In these examples, I will refer to a classic hierarchy of fleet.
Fleet-wide based metrics can come from high-level financial statements.
Asset Category: e.g. Earthmoving Equipment, or Reefer Vehicle
Asset Class: 10-ton Excavator 4x2 Refrigerated Van
Asset: Excavator 10t-701 Reefvan-005
On one end of the spectrum it's all brand new, on the other it's all scrap. Everything in between defines where the fleet lies in its useful life generally across all categories.
Better decision opportunity number one. Knowing the average age of a fleet is important, but more importantly the respective average age of an asset class against the average age of the entire fleet. Why? The age of an asset class within the fleet can give an indication of where to look closer for opportunities. A better decision may come from recognizing a profitable asset class has an average age beyond a certain marker (getting old) and equipment financing happens to be historically low for that asset class. Here a metric has pointed to an opportunity for a decision to be made without depending on a gut feeling.
Money-in to money-out. Purchase costs and maintenance costs against the revenue and the ultimate sale of an asset leave a measure of profitability. Clearly, we want money-in to win here.
Better decision opportunity number two. The comparison of established wash-out ratio metrics from former assets gives the fleet manager a washout ratio trend to examine. That trend allows for a profitability optimization of an asset class and also a line in the sand to respect for selling older assets. A better decision can be made here based on the statistical proof that at some point assets in this asset class begin to profitless every day. Also, look for ways of improving a poor washout-ratio.
$1M in fleet that earns $450k in annual revenue has a 45% dollar utilization. Where it can get interesting is where a single asset gets dollar utilization far greater -- or far less - than the other units within the asset class.
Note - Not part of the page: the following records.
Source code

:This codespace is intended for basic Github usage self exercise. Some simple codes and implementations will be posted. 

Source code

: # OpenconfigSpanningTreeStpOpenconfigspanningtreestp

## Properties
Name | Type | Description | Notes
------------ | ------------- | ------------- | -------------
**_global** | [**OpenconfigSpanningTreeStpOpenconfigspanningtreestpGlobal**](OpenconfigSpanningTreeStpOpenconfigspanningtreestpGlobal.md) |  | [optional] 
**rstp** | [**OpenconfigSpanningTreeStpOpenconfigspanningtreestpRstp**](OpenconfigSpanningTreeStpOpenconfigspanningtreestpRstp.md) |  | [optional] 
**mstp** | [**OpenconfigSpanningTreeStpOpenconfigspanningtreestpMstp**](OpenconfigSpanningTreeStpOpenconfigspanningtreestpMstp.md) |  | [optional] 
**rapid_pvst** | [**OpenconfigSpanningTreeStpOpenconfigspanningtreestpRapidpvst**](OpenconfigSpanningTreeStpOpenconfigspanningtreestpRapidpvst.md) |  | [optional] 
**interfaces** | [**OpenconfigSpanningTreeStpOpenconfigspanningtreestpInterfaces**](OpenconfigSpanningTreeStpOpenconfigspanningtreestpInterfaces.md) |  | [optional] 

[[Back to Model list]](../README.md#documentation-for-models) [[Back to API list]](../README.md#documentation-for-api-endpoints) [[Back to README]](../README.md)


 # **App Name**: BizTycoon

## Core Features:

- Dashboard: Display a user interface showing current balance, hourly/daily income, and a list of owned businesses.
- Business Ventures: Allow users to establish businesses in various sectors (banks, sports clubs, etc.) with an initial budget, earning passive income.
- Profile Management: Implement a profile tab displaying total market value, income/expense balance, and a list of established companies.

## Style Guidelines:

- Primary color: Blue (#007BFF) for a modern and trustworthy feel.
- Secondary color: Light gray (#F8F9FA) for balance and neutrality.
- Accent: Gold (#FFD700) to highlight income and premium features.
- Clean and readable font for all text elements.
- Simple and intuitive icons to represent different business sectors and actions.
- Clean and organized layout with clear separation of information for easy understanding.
Time to look closer for why.
Better decision opportunity number three. Look at the dollar utilization of a single asset against that of its asset class, then look at the average dollar utilization for the fleet as a whole. A better decision could come from identifying asset classes that have high dollar utilization and large demand in the local market.
But why stop there? Looking even closer, a savvy fleet manager may approach the leadership team and convince the company to take advantage of this new insight by adding only a few more of this particular high-performing asset class to create new cash flow to justify the acquisition of a known loss-leader asset class. Only a few assets though so that the company can reserve capital budget to purchase the loss-leader assets. Such a strategy could help differentiate the company from a specialist competitor and increase the overall market share of the company.
52 weeks in the year and 6 months of work is 50% time utilization. Simple but powerful.
Better decision opportunity number four. Knowing that time utilization for any asset class has reached a certain marker like 80% you know there is little chance in the equipment rental industry that an asset would be available to work when the demand comes up. Customers being turned away because there is nothing available is troublesome.
In closing, I hope you are poised to better appreciate how looking a little closer at asset classes and assets themselves leads to more intelligent, and near real-time decision-making opportunities. Time to look into the future and plan on spending some of that new metric earned cash.